A través del cuerpo de Eloísa se transita con facilidad, ya sea con las manos, con la lengua, con los labios o con todo el cuerpo. Es un territorio que a primera vista parece normal, pero una vez que se adentra en las zonas benditas el caminante se extasía y no quiere salir jamás. Cada zona tiene un sendero y cada sendero culmina en cascada. Qué aguas revolotean en la caída. El amante debe tener cuidado, ya que puede embriagarse; incluso, ahogarse. La sensualidad de Eloísa es un embrujo divino: invoca, marea, induce a pecar. Poseerla es una catástrofe naciendo.
La noche.
La noche anhelante de placeres.
La noche palpitante en cada mano.
La noche embriagante en cada poro.
Ah, la noche, la noche...
Y ahí está Eloísa con aquel hombre, Ariel. La conversación ha sido breve pero significativa; los silencios, largos pero llenos de miradas.

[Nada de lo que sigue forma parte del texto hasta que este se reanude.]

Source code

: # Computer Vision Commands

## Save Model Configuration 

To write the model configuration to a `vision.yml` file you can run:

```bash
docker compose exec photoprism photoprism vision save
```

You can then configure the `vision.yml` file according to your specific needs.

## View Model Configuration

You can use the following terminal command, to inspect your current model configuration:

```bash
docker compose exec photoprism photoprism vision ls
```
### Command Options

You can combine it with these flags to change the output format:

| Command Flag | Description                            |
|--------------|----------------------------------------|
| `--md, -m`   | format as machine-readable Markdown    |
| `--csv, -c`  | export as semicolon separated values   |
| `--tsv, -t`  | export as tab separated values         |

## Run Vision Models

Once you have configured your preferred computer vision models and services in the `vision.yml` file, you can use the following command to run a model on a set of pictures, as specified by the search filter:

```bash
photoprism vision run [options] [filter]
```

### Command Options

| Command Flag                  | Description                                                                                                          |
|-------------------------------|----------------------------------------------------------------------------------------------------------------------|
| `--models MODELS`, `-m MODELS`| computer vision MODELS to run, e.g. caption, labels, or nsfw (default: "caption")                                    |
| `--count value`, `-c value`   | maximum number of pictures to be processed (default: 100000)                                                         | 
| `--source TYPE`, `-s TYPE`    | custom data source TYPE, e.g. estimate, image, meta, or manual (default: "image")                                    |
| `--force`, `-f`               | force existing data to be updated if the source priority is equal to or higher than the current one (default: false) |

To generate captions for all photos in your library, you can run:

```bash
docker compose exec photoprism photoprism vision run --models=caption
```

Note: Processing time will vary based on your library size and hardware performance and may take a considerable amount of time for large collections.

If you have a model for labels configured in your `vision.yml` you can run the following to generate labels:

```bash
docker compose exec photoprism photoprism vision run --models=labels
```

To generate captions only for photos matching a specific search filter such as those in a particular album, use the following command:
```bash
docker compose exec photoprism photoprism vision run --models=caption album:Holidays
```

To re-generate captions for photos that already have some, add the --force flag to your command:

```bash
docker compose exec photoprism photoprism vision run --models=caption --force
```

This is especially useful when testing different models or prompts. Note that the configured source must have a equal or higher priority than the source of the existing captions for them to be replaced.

La pista de baile aún no se abre; no obstante, la bebida y los cigarros mantienen el ambiente enfebrecido y se dan las oportunidades de la cercanía y el calor. Ariel rompe los límites: la boca reptando en el cuello, en la mejilla, en la boca de Eloísa. Ella, acostumbrada a sentir la misma emoción al traspasar los límites; él, exaltado con la silueta y la turgencia que ya no encuentra en su mujer.
Y la noche sigue latiendo plena, monstruosa.